If overzealous regulators drive central clearing houses to take much more than that, they could end up actually increasing risk in the global financial system, bankers and analysts said.

Regulators are pushing the market to move to central clearing of credit default swaps, which have been blamed for contributing to the financial crisis.
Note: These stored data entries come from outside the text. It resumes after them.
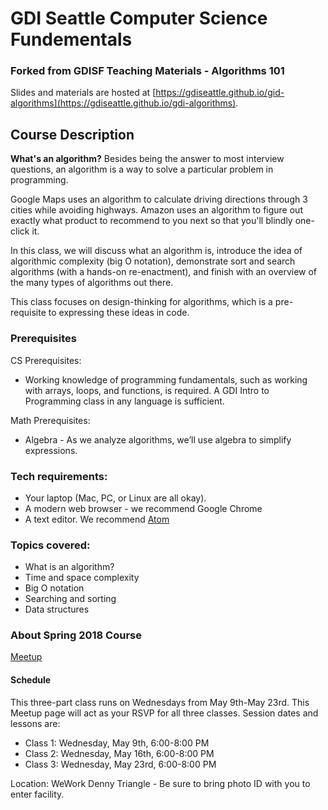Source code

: # GDI Seattle Computer Science Fundementals
### Forked from GDISF Teaching Materials - Algorithms 101

Slides and materials are hosted at [https://gdiseattle.github.io/gid-algorithms](https://gdiseattle.github.io/gdi-algorithms).

## Course Description

**What's an algorithm?** Besides being the answer to most interview questions, an algorithm is a way to solve a particular problem in programming. 

Google Maps uses an algorithm to calculate driving directions through 3 cities while avoiding highways. Amazon uses an algorithm to figure out exactly what product to recommend to you next so that you'll blindly one-click it. 

In this class, we will discuss what an algorithm is, introduce the idea of algorithmic complexity (big O notation), demonstrate sort and search algorithms (with a hands-on re-enactment), and finish with an overview of the many types of algorithms out there. 

This class focuses on design-thinking for algorithms, which is a pre-requisite to expressing these ideas in code.

### Prerequisites

CS Prerequisites:
* Working knowledge of programming fundamentals, such as working with arrays, loops, and functions, is required. A GDI Intro to Programming class in any language is sufficient.

Math Prerequisites:
* Algebra - As we analyze algorithms, we’ll use algebra to simplify expressions.

### Tech requirements:

 - Your laptop (Mac, PC, or Linux are all okay).
 - A modern web browser - we recommend Google Chrome
 - A text editor. We recommend [Atom](http://atom.io)

### Topics covered:
* What is an algorithm?
* Time and space complexity
* Big O notation
* Searching and sorting
* Data structures

### About Spring 2018 Course
[Meetup](https://www.meetup.com/Girl-Develop-It-Seattle/events/250076190/)

#### Schedule
This three-part class runs on Wednesdays from May 9th-May 23rd. This Meetup page will act as your RSVP for all three classes. Session dates and lessons are:
* Class 1: Wednesday, May 9th, 6:00-8:00 PM
* Class 2: Wednesday, May 16th, 6:00-8:00 PM
* Class 3: Wednesday, May 23rd, 6:00-8:00 PM

Location: WeWork Denny Triangle - Be sure to bring photo ID with you to enter facility.
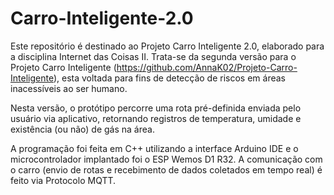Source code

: # Carro-Inteligente-2.0

Este repositório é destinado ao Projeto Carro Inteligente 2.0, elaborado para a disciplina Internet das Coisas II. Trata-se da segunda versão para o Projeto Carro Inteligente (https://github.com/AnnaK02/Projeto-Carro-Inteligente), esta voltada para fins de detecção de riscos em áreas inacessíveis ao ser humano. 

Nesta versão, o protótipo percorre uma rota pré-definida enviada pelo usuário via aplicativo, retornando registros de temperatura, umidade e existência (ou não) de gás na área. 

A programação foi feita em C++ utilizando a interface Arduino IDE e o microcontrolador implantado foi o ESP Wemos D1 R32. A comunicação com o carro (envio de rotas e recebimento de dados coletados em tempo real) é feito via Protocolo MQTT.
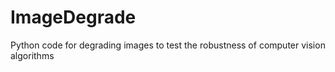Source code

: # ImageDegrade
Python code for degrading images to test the robustness of computer vision algorithms
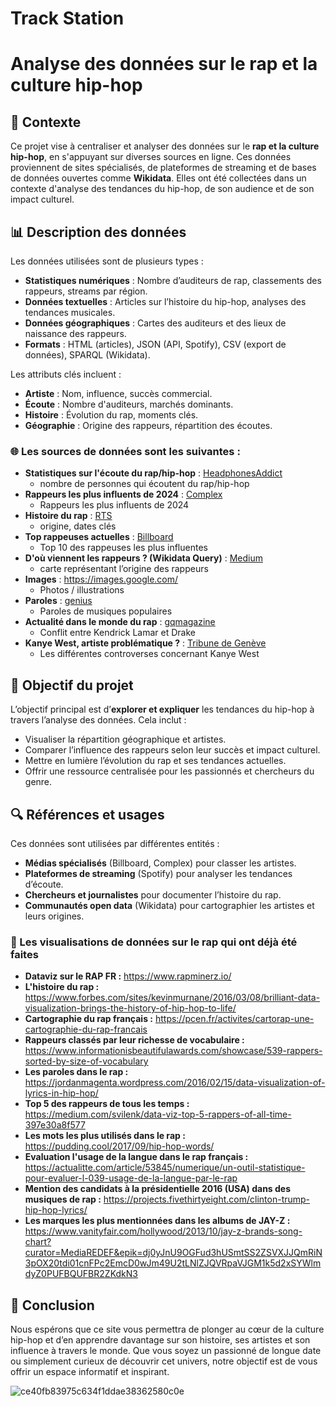 # Track Station

# Analyse des données sur le rap et la culture hip-hop

## 📌 Contexte

Ce projet vise à centraliser et analyser des données sur le **rap et la culture hip-hop**, en s'appuyant sur diverses sources en ligne. Ces données proviennent de sites spécialisés, de plateformes de streaming et de bases de données ouvertes comme **Wikidata**. Elles ont été collectées dans un contexte d'analyse des tendances du hip-hop, de son audience et de son impact culturel.

## 📊 Description des données

Les données utilisées sont de plusieurs types :

- **Statistiques numériques** : Nombre d’auditeurs de rap, classements des rappeurs, streams par région.
- **Données textuelles** : Articles sur l’histoire du hip-hop, analyses des tendances musicales.
- **Données géographiques** : Cartes des auditeurs et des lieux de naissance des rappeurs.
- **Formats** : HTML (articles), JSON (API, Spotify), CSV (export de données), SPARQL (Wikidata).

Les attributs clés incluent :

- **Artiste** : Nom, influence, succès commercial.
- **Écoute** : Nombre d'auditeurs, marchés dominants.
- **Histoire** : Évolution du rap, moments clés.
- **Géographie** : Origine des rappeurs, répartition des écoutes.

### 🌐 Les sources de données sont les suivantes :

- **Statistiques sur l'écoute du rap/hip-hop** : [HeadphonesAddict](https://headphonesaddict.com/rap-and-hip-hop-statistics/#How-many-people-listen-to-rap-and-hip-hop)
  - nombre de personnes qui écoutent du rap/hip-hop
- **Rappeurs les plus influents de 2024** : [Complex](https://www.complex.com/music/a/dimassanfiorenzo/best-rappers-right-now)
  - Rappeurs les plus influents de 2024
- **Histoire du rap** : [RTS](https://www.rts.ch/info/culture/musiques/10648955-les-moments-cles-de-lhistoire-du-rap.html#chap05)
  - origine, dates clés
- **Top rappeuses actuelles** : [Billboard](https://www.billboard.com/lists/female-rappers-best-hip-hop/)
  - Top 10 des rappeuses les plus influentes
- **D'où viennent les rappeurs ? (Wikidata Query)** : [Medium](https://medium.com/@mark.reuter/a-hip-hop-world-map-7472a66da6a3)
  - carte représentant l’origine des rappeurs
- **Images** : https://images.google.com/
  - Photos / illustrations
- **Paroles** : [genius](https://genius.com/)
  - Paroles de musiques populaires
- **Actualité dans le monde du rap** : [gqmagazine](https://www.gqmagazine.fr/article/kendrick-lamar-drake-clash)
  - Conflit entre Kendrick Lamar et Drake
- **Kanye West, artiste problématique ?** : [Tribune de Genève](https://www.tdg.ch/kanye-west-symptome-d-une-amerique-malade-du-fascisme-209342118876)
  - Les différentes controverses concernant Kanye West

## 🎯 Objectif du projet

L’objectif principal est d’**explorer et expliquer** les tendances du hip-hop à travers l’analyse des données. Cela inclut :

- Visualiser la répartition géographique et artistes.
- Comparer l’influence des rappeurs selon leur succès et impact culturel.
- Mettre en lumière l’évolution du rap et ses tendances actuelles.
- Offrir une ressource centralisée pour les passionnés et chercheurs du genre.

## 🔍 Références et usages

Ces données sont utilisées par différentes entités :

- **Médias spécialisés** (Billboard, Complex) pour classer les artistes.
- **Plateformes de streaming** (Spotify) pour analyser les tendances d’écoute.
- **Chercheurs et journalistes** pour documenter l’histoire du rap.
- **Communautés open data** (Wikidata) pour cartographier les artistes et leurs origines.

### 👾 Les visualisations de données sur le rap qui ont déjà été faites

- **Dataviz sur le RAP FR :** https://www.rapminerz.io/
- **L'histoire du rap :** https://www.forbes.com/sites/kevinmurnane/2016/03/08/brilliant-data-visualization-brings-the-history-of-hip-hop-to-life/
- **Cartographie du rap français :** https://pcen.fr/activites/cartorap-une-cartographie-du-rap-francais
- **Rappeurs classés par leur richesse de vocabulaire :** https://www.informationisbeautifulawards.com/showcase/539-rappers-sorted-by-size-of-vocabulary
- **Les paroles dans le rap :** https://jordanmagenta.wordpress.com/2016/02/15/data-visualization-of-lyrics-in-hip-hop/
- **Top 5 des rappeurs de tous les temps :** https://medium.com/svilenk/data-viz-top-5-rappers-of-all-time-397e30a8f577
- **Les mots les plus utilisés dans le rap :** https://pudding.cool/2017/09/hip-hop-words/
- **Evaluation l'usage de la langue dans le rap français :** https://actualitte.com/article/53845/numerique/un-outil-statistique-pour-evaluer-l-039-usage-de-la-langue-par-le-rap
- **Mention des candidats à la présidentielle 2016 (USA) dans des musiques de rap :** https://projects.fivethirtyeight.com/clinton-trump-hip-hop-lyrics/
- **Les marques les plus mentionnées dans les albums de JAY-Z :** https://www.vanityfair.com/hollywood/2013/10/jay-z-brands-song-chart?curator=MediaREDEF&epik=dj0yJnU9OGFud3hUSmtSS2ZSVXJJQmRiN3pOX20tdi01cnFPc2EmcD0wJm49U2tLNlZJQVRpaVJGM1k5d2xSYWlmdyZ0PUFBQUFBR2ZKdkN3

## 🚀 Conclusion

Nous espérons que ce site vous permettra de plonger au cœur de la culture hip-hop et d’en apprendre davantage sur son histoire, ses artistes et son influence à travers le monde. Que vous soyez un passionné de longue date ou simplement curieux de découvrir cet univers, notre objectif est de vous offrir un espace informatif et inspirant.

![ce40fb83975c634f1ddae38362580c0e](https://github.com/user-attachments/assets/111e8740-7b35-438f-ae1f-d353c3ee646b)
Significant strides have been made so far, with most index trades already going through central counterparties.

UBS estimated that 60 percent of credit default swaps (CDS) are currently clearable after assessing the CDS it trades.

Let's not penalize ourselves by trying to push a market that doesn't work that way into this structure, creating more risk that doesn't help anybody, said Stu Taylor, a managing director in fixed income at UBS.

This week, clearinghouses urged lawmakers not to recklessly force inappropriate products through them.

Used for decades in liquid markets such as equities and foreign exchange, clearing houses step in following a trade to take the counterparty risk for both sides.

They reduce risk by netting out the offsetting short and long positions of multiple players. The derivatives industry has created standardized contracts to enable netting, but investors have not moved all old CDS to the new contracts.

Clearing houses also minimize risk by adjusting counterparties' collateral daily to reflect market values, which means CDS must trade frequently for confidence in pricing.

CITIGROUP ESTIMATES

At Citigroup, traders estimate that 70 to 80 percent of the market is clearable, but it will take at least two or three years to reach that number due to clearers' operational constraints, said credit strategist Michael Hampden-Turner.

Several clearing houses declined to comment. They will be reluctant to commit to any specific number, Hampden-Turner said.

IntercontinentalExchange Inc. is the only player so far to have cleared a substantial volume of CDS.

Its web site showed ICE has cleared about $7.1 trillion in CDS, about 29 percent of the $24.8 trillion total shown by the Depository Trust and Clearing Corp (DTCC) as of April 2.

Indexes accounted for $6.7 trillion, indicating ICE is likely to already cover what is clearable of the $7.3 trillion index total.

An area not yet tackled by clearers is one of the most complex. Nearly half of the $2.7 trillion market in so-called tranches consists of bespoke deals created for investors before the crisis and is not suitable for clearing. Analysts estimate around $1 trillion in standard tranches is clearable.

The biggest uncleared part of the market, however, is the $14.9 trillion in CDS for single corporate names, with the 1,000 largest names accounting for $13.7 trillion of that.

ICE has reached less than $360 billion in single names.

The main question is single names, and the key bit is liquidity, Hampden-Turner said. By clearing the top 200 most liquid names out of the 2,000 or so that trade, clearers should be able to get to the 50 percent level pretty quickly.

More than 460 of the largest names are liquid enough to eventually be cleared, he estimated.

Over time, the clearable portion of the market is bound to increase as old, illiquid contracts expire and clients gravitate toward cleared products, knowing they are more liquid.

Furthermore, proposed new banking regulation, dubbed Basel III, includes a provision requiring banks to hold capital reserves against all CDS, not just net exposure, Hampden-Turner said. That means trading in CDS contracts that are not cleared would become much more expensive.